From: walt@dial.pipex.com (Walt Davidson) Date: Thu, 06 Feb 1997 jclefever@aol.com wrote: ...Ahhhhhh Z & I, now there is a name from the past. Where are they now? Probably in the same happy hunting ground as Southern Radio Supplies of Lisle Street, just off Leicester Square. I bought a fully-working 38-Set there in 1958 for œ5.19.6 complete with throat microphone and "webbing". (Only ever used it into a dummy load, of course ...) 73 de G3NYY, Walt Davidson E-mail: walt@dial.pipex.com walt@enterprise.net (Editorial note: Youngsters DON'T try to think you can put one of these on the INTERNET just because it's got "WEBBING" har har! - Editor) Here's a 38-set (also known as WS-38)

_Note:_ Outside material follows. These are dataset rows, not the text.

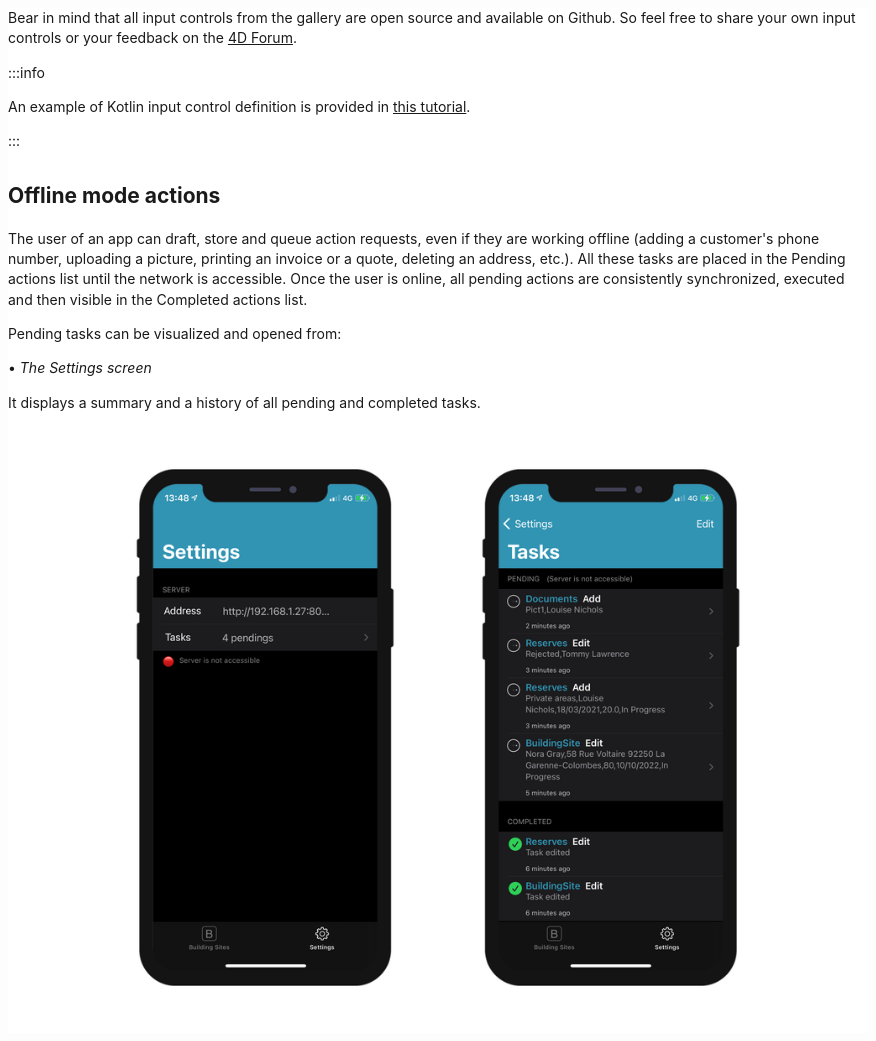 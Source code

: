 
Bear in mind that all input controls from the gallery are open source and available on Github. So feel free to share your own input controls or your feedback on the [4D Forum](https://discuss.4d.com/).

:::info

An example of Kotlin input control definition is provided in [this tutorial](../tutorials/actions/create-kotlin-input.md).

:::


## Offline mode actions

The user of an app can draft, store and queue action requests, even if they are working offline (adding a customer's phone number, uploading a picture, printing an invoice or a quote, deleting an address, etc.). All these tasks are placed in the Pending actions list until the network is accessible. Once the user is online, all pending actions are consistently synchronized, executed and then visible in the Completed actions list.

Pending tasks can be visualized and opened from:

•   *The Settings screen*

It displays a summary and a history of all pending and completed tasks.

![Action section](img/screen1.png)
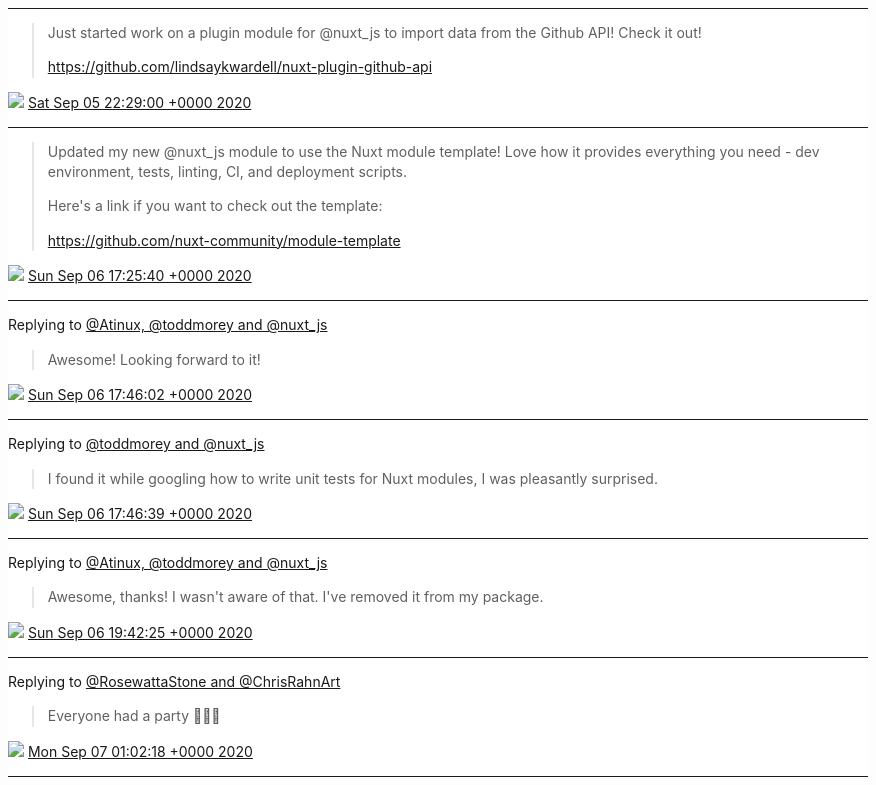 ----

> Just started work on a plugin module for @nuxt_js to import data from the Github API! Check it out!
> 
> https://github.com/lindsaykwardell/nuxt-plugin-github-api

<img src="/media/tweet.ico" width="12" /> [Sat Sep 05 22:29:00 +0000 2020](https://twitter.com/lindsaykwardell/status/1302373193366171648)

----

> Updated my new @nuxt_js module to use the Nuxt module template! Love how it provides everything you need - dev environment, tests, linting, CI, and deployment scripts.
> 
> Here's a link if you want to check out the template:
> 
> https://github.com/nuxt-community/module-template

<img src="/media/tweet.ico" width="12" /> [Sun Sep 06 17:25:40 +0000 2020](https://twitter.com/lindsaykwardell/status/1302659242403397632)

----

Replying to [@Atinux, @toddmorey and @nuxt_js](https://twitter.com/Atinux/status/1302664110488911873)

> Awesome! Looking forward to it!

<img src="/media/tweet.ico" width="12" /> [Sun Sep 06 17:46:02 +0000 2020](https://twitter.com/lindsaykwardell/status/1302664367951892480)

----

Replying to [@toddmorey and @nuxt_js](https://twitter.com/toddmorey/status/1302660582349340672)

> I found it while googling how to write unit tests for Nuxt modules, I was pleasantly surprised.

<img src="/media/tweet.ico" width="12" /> [Sun Sep 06 17:46:39 +0000 2020](https://twitter.com/lindsaykwardell/status/1302664522021261312)

----

Replying to [@Atinux, @toddmorey and @nuxt_js](https://twitter.com/Atinux/status/1302665228300279808)

> Awesome, thanks! I wasn't aware of that. I've removed it from my package.

<img src="/media/tweet.ico" width="12" /> [Sun Sep 06 19:42:25 +0000 2020](https://twitter.com/lindsaykwardell/status/1302693657414258688)

----

Replying to [@RosewattaStone and @ChrisRahnArt](https://twitter.com/RosewattaStone/status/1302773578786430977)

> Everyone had a party 🥳🥳🥳

<img src="/media/tweet.ico" width="12" /> [Mon Sep 07 01:02:18 +0000 2020](https://twitter.com/lindsaykwardell/status/1302774159332634627)

----
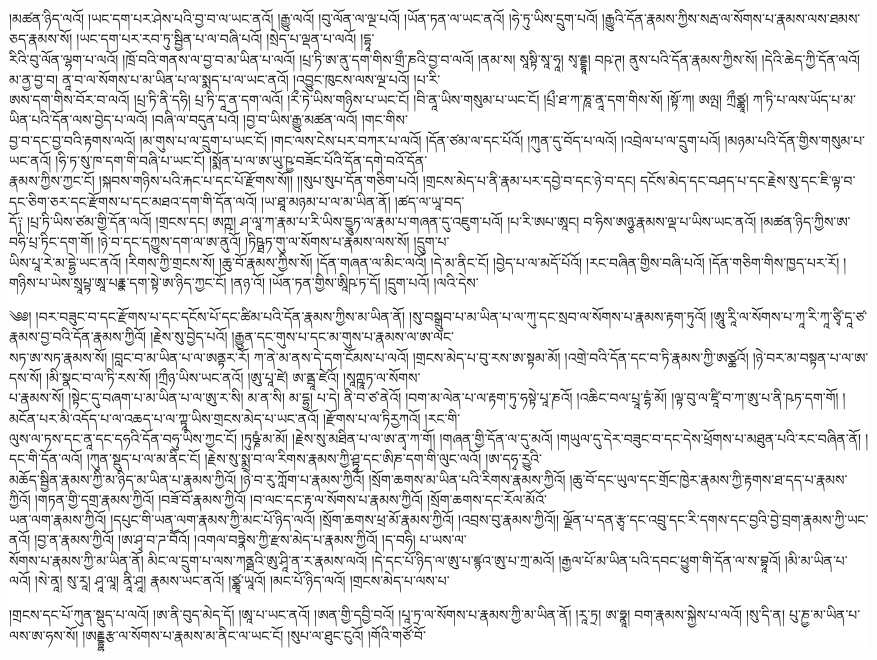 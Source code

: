 །མཚན་ཉིད་ལའོ། །ཡང་དག་པར་ཤེས་པའི་བྱ་བ་ལ་ཡང་ནའོ། །རྒྱུ་ལའོ། །བུ་ལོན་ལ་ལྔ་པའོ། །ཡོན་ཏན་ལ་ཡང་ནའོ། །ཧེ་ཏུ་ཡིས་དྲུག་པའོ། །རྒྱུའི་དོན་རྣམས་ཀྱིས་སརྦ་ལ་སོགས་པ་རྣམས་ལས་ཐམས་ཅད་རྣམས་སོ། །ཡང་དག་པར་རབ་ཏུ་སྦྱིན་པ་ལ་བཞི་པའོ། །སྲེད་པ་ལྡན་པ་ལའོ། །དྷཱ་  
རིའི་བུ་ལོན་ལྷག་པ་ལའོ། །ཁྲོ་བའི་གནས་ལ་བྱ་བ་མ་ཡིན་པ་ལའོ། །པྲ་ཏི་ཨ་ནུ་དག་གིས་གྲྀ་ཎའི་བྱ་བ་ལའོ། །ནམ་ས། སཱསྟི་སཱ་ཧཱ། སྭ་རྡྷཱ། བཥ་ཊ། ནུས་པའི་དོན་རྣམས་ཀྱིས་སོ། །དེའི་ཆེད་ཀྱི་དོན་ལའོ། མ་ནྱ་བྱ་བ། ནཱ་བ་ལ་སོགས་པ་མ་ཡིན་པ་ལ་སྨད་པ་ལ་ཡང་ནའོ། །འབྱུང་ཁུངས་ལས་ལྔ་པའོ། །པ་རི་  
ཨས་དག་གིས་བོར་བ་ལའོ། །པྲ་ཏི་ནི་དཧི། པྲ་ཏི་དཱ་ན་དག་ལའོ། །རྀ་ཏེ་ཡིས་གཉིས་པ་ཡང་ངོ། །བི་ནཱ་ཡིས་གསུམ་པ་ཡང་ངོ། །པྲྀ་ཐ་ཀ་ཎཱ་ནཱ་དག་གིས་སོ། །སྟོ་ཀ། ཨལྤ། ཀྲྀཙྪཱ། ཀ་ཏི་པ་ལས་ཡོད་པ་མ་ཡིན་པའི་དོན་ལས་བྱེད་པ་ལའོ། །བཞི་ལ་བདུན་པའོ། །བྱ་བ་ཡིས་རྒྱུ་མཚན་ལའོ། །གང་གིས་  
བྱ་བ་དང་བྱ་བའི་རྟགས་ལའོ། །མ་གུས་པ་ལ་དྲུག་པ་ཡང་ངོ། །གང་ལས་ངེས་པར་བཀར་པ་ལའོ། །དོན་ཙམ་ལ་དང་པོའོ། །ཀུན་དུ་བོད་པ་ལའོ། །འབྲེལ་པ་ལ་དྲུག་པའོ། །མཉམ་པའི་དོན་གྱིས་གསུམ་པ་ཡང་ནའོ། །ཧི་ཏ་སུ་ཁ་དག་གི་བཞི་པ་ཡང་ངོ། །སྨོན་པ་ལ་ཨ་ཡུ་ཥྱ་བཟོང་པོའི་དོན་དགེ་བའོ་དོན་  
རྣམས་ཀྱིས་ཀྱང་ངོ། །སྐབས་གཉིས་པའི་རྐང་པ་དང་པོ་རྫོགས་སོ།། །།སུཔ་སུཔ་དོན་གཅིག་པའོ། །གྲངས་མེད་པ་ནི་རྣམ་པར་དབྱེ་བ་དང་ཉེ་བ་དང། དངོས་མེད་དང་བཤད་པ་དང་རྗེས་སུ་དང་ཇི་ལྟ་བ་དང་ཅིག་ཅར་དང་རྫོགས་པ་དང་མཐའ་དག་གི་དོན་ལའོ། །ཡ་ཐཱ་མཉམ་པ་ལ་མ་ཡིན་ནོ། །ཚད་ལ་ཡཱ་བད་  
དོ༑ །པྲ་ཏི་ཡིས་ཙམ་གྱི་དོན་ལའོ། །གྲངས་དང། ཨཀྵ། ཤ་ལཱ་ཀ་རྣམ་པ་རི་ཡིས་དྱཱུཏ་ལ་རྣམ་པ་གཞན་དུ་འཇུག་པའོ། །པ་རི་ཨཔ་ཨཱང། བ་ཧིས་ཨཉྩ་རྣམས་ལྡ་པ་ཡིས་ཡང་ནའོ། །མཚན་ཉིད་ཀྱིས་ཨ་བཧི་པྲ་ཏིང་དག་གོ། །ཉེ་བ་དང་དཀྱུས་དག་ལ་ཨ་ནུའོ། །ཏིཥྠཏ་གུ་ལ་སོགས་པ་རྣམས་ལས་སོ། །དྲུག་པ་  
ཡིས་པཱ་རེ་མ་དྷྱེ་ཡང་ནའོ། །རིགས་ཀྱི་གྲངས་སོ། །ཆུ་བོ་རྣམས་ཀྱིས་སོ། །དོན་གཞན་ལ་མིང་ལའོ། །དེ་མ་ནིང་ངོ། །བྱེད་པ་ལ་མདོ་པོའོ། །རང་བཞིན་གྱིས་བཞི་པའོ། །དོན་གཅིག་གིས་ཁྱད་པར་རོ། །གཉིས་པ་ཡེས་སྲཱཔྟ་ཨཱ་པརྣྣ་དག་སྟེ་ཨ་ཉིད་ཀྱང་ངོ། །ནཉ་འོ། །ཡོན་ཏན་གྱིས་ཨཱིཥ་ཏ་དོ། །དྲུག་པའོ། །ལའི་དེས་  
  
༄༅། །བར་བཟུང་བ་དང་རྫོགས་པ་དང་དངོས་པོ་དང་ཚིམ་པའི་དོན་རྣམས་ཀྱིས་མ་ཡིན་ནོ། །སུ་བསྒྲུབ་པ་མ་ཡིན་པ་ལ་ཀུ་དང་སྲབ་ལ་སོགས་པ་རྣམས་རྟག་ཏུའོ། །ཨཱུ་རཱི་ལ་སོགས་པ་ཀཱ་རི་ཀཱ་ཙྭི་དཱ་ཙ་རྣམས་བྱ་བའི་དོན་རྣམས་ཀྱིའོ། །རྗེས་སུ་བྱེད་པའོ། །རྒྱུན་དང་གུས་པ་དང་མ་གུས་པ་རྣམས་ལ་ཨ་ལང་  
སཏ་ཨ་སཏ་རྣམས་སོ། །བླང་བ་མ་ཡིན་པ་ལ་ཨནྟར་རོ། ཀ་ནེ་མ་ནས་དེ་དག་ངོམས་པ་ལའོ། །གྲངས་མེད་པ་བུ་རས་ཨ་སྟམ་མོ། །འགྲེ་བའི་དོན་དང་བ་ཏི་རྣམས་ཀྱི་ཨཙྪའོ། །ཉེ་བར་མ་བསྟན་པ་ལ་ཨ་དས་སོ། །མི་སྣང་བ་ལ་ཏི་རས་སོ། །ཀྲྀཉ་ཡིས་ཡང་ནའོ། །ཨུ་པཱ་ཛེ། ཨ་ནྦཱ་ཛེའོ། །སཱཀྵཱཏ་ལ་སོགས་  
པ་རྣམས་སོ། །སྟེང་དུ་བཞག་པ་མ་ཡིན་པ་ལ་ཨུ་ར་སི། མ་ན་སི། མ་དྷྱ། པ་དེ། ནི་བ་ཙ་ནེའོ། །བག་མ་ལེན་པ་ལ་རྟག་ཏུ་ཧསྟེ་པཱ་ཎའོ། །འཆིང་བལ་པྲཱ་དྷཾ་མོ། །ལྟ་བུ་ལ་ཛཱི་བ་ཀ་ཨུ་པ་ནི་ཥཏ་དག་གོ། །མངོན་པར་མི་འདོད་པ་ལ་འཆད་པ་ལ་ཀྟཱ་ཡིས་གྲངས་མེད་པ་ཡང་ནའོ། །རྫོགས་པ་ལ་ཏིརྱཀའོ། །རང་གི་  
ལུས་ལ་ཏས་དང་ནཱ་དང་དཧའི་དོན་བཧུ་ཡིས་ཀྱང་ངོ། །ཏུཥྞཾ་མ་མོ། །རྗེས་སུ་མཐིན་པ་ལ་ཨ་ནྭ་ཀ་གོ། །གཞན་གྱི་དོན་ལ་དུ་མའོ། །གཡུལ་དུ་དེར་བཟུང་བ་དང་དེས་ཕྲོགས་པ་མཐུན་པའི་རང་བཞིན་ནོ། །དང་གི་དོན་ལའོ། །ཀུན་སྡུད་པ་ལ་མ་ནིང་ངོ། །རྗེས་སུ་སྨྲ་བ་ལ་རིགས་རྣམས་ཀྱི་ཤྟཱ་དང་ཨིཎ་དག་གི་ལུང་ལའོ། །ཨ་དཧྭ་རྱུའི་  
མཆོད་སྦྱིན་རྣམས་ཀྱི་མ་ཉིད་མ་ཡིན་པ་རྣམས་ཀྱིའོ། །ཉེ་བ་རུ་ཀློག་པ་རྣམས་ཀྱིའོ། །སྲོག་ཆགས་མ་ཡིན་པའི་རིགས་རྣམས་ཀྱིའོ། །ཆུ་བོ་དང་ཡུལ་དང་གྲོང་ཁྱེར་རྣམས་ཀྱི་རྟགས་ཐ་དད་པ་རྣམས་ཀྱིའོ། །གཏན་གྱི་དགྲ་རྣམས་ཀྱིའོ། །བཟོ་བོ་རྣམས་ཀྱིའོ། །བ་ལང་དང་རྟ་ལ་སོགས་པ་རྣམས་ཀྱིའོ། །སྲོག་ཆགས་དང་རོལ་མོའོ་  
ཡན་ལག་རྣམས་ཀྱིའོ། །དཔུང་གི་ཡན་ལག་རྣམས་ཀྱི་མང་པོ་ཉིད་ལའོ། །སྲོག་ཆགས་ཕྲ་མོ་རྣམས་ཀྱིའོ། །འབྲས་བུ་རྣམས་ཀྱིའོ།། ལྗོན་པ་དན་རྩྭ་དང་འབྲུ་དང་རི་དགས་དང་བྱའི་བྱེ་བྲག་རྣམས་ཀྱི་ཡང་ནའོ། །བྱ་ན་རྣམས་ཀྱིའོ། །ཨ་ཤྭ་བ་ཌ་བཽའོ། །འགལ་བཏྣེས་ཀྱི་རྫས་མེད་པ་རྣམས་ཀྱིའོ། །ད་བཧི། པ་ཡས་ལ་  
སོགས་པ་རྣམས་ཀྱི་མ་ཡིན་ནོ། མིང་ལ་དྲུག་པ་ལས་ཀནྠའི་ཨུ་ཤཱི་ན་ར་རྣམས་ལའོ། །དེ་དང་པོ་ཉིད་ལ་ཨུ་པ་ཛྙའ་ཨུ་པ་ཀྲ་མའོ། །རྒྱལ་པོ་མ་ཡིན་པའི་དབང་ཕྱུག་གི་དོན་ལ་ས་བྷཱའོ། །མི་མ་ཡིན་པ་ལའོ། །སེ་ནཱ། སུ་རཱ། ཤཱ་ལཱ། ནཱི་ཤཱ། རྣམས་ཡང་ནའོ། །ཙྪཱ་ཡཱའོ། །མང་པོ་ཉིད་ལའོ། །གྲངས་མེད་པ་ལས་པ་  
  
།གྲངས་དང་པོ་ཀུན་སྡུད་པ་ལའོ། །ཨ་ནི་བུད་མེད་དོ། །ཨཱ་པ་ཡང་ནའོ། །ཨན་གྱི་དབྱི་བའོ། །པཱ་ཏྲ་ལ་སོགས་པ་རྣམས་ཀྱི་མ་ཡིན་ནོ། །རཱ་ཏྲ། ཨ་ཧྣཱ། བག་རྣམས་སྐྱེས་པ་ལའོ། །སུ་དི་ན། པུ་ཎྱ་མ་ཡིན་པ་ལས་ཨ་ཧས་སོ། །ཨརྡྷྷརྩ་ལ་སོགས་པ་རྣམས་མ་ནིང་ལ་ཡང་ངོ། །སུཔ་ལ་ཐུང་ངུའོ། །གོའི་གཙོ་བོ་  
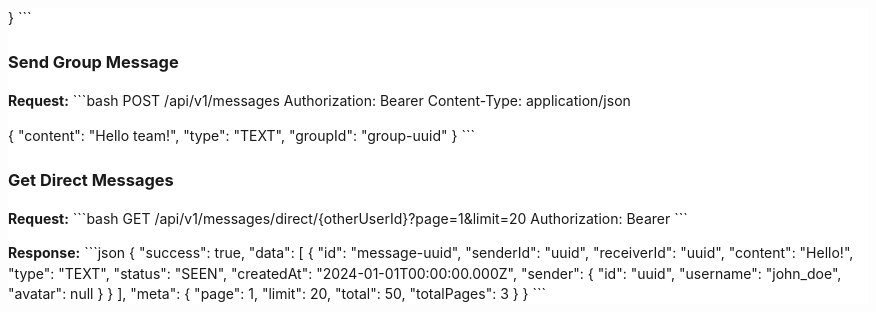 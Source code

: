 }
\`\`\`

### Send Group Message

**Request:**
\`\`\`bash
POST /api/v1/messages
Authorization: Bearer <access-token>
Content-Type: application/json

{
"content": "Hello team!",
"type": "TEXT",
"groupId": "group-uuid"
}
\`\`\`

### Get Direct Messages

**Request:**
\`\`\`bash
GET /api/v1/messages/direct/{otherUserId}?page=1&limit=20
Authorization: Bearer <access-token>
\`\`\`

**Response:**
\`\`\`json
{
"success": true,
"data": [
{
"id": "message-uuid",
"senderId": "uuid",
"receiverId": "uuid",
"content": "Hello!",
"type": "TEXT",
"status": "SEEN",
"createdAt": "2024-01-01T00:00:00.000Z",
"sender": {
"id": "uuid",
"username": "john_doe",
"avatar": null
}
}
],
"meta": {
"page": 1,
"limit": 20,
"total": 50,
"totalPages": 3
}
}
\`\`\`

From: KolsterBrandes = rex@g0mwh.demon.co.uk Date: Thu, 6 Feb 1997 jclefever@aol.com writes ] Ahhhhhh Z & I, now there is a name from the past. Where are they now? But Henry Radio is still going in their old location on the Edgeware Road...was in there today and they still have a lot of good junk for sale in the back...*but* it's all computer stuff... I bought an R1155 in Lisle Street in about 1954 for 2.10.6d...in a grey wooden shipping box brand spanking new...used an old chassis to build a PSU with a 6V6 audio stage. I used it to listen to the Ham bands while residing in the old Workman's Camp off of the Green Man Pub in Heston when I worked for the old Ministry of Transport and Civil Aviation. (T3e was my CS Grade) I never held a Ham call in the UK...used to plague old Henry Staff G4KO off of the Larkman Lane in Norwich to use his station...he never complained....as well as Ray G2YU of the Post Office Radio Inspectors...who fixed up my BC348 for me when I was about 14.... Got another R1155 in Canada and used it with a T1154 for my first foray into the world of Ham Radio....(VE3DPD from 1960 to 1989)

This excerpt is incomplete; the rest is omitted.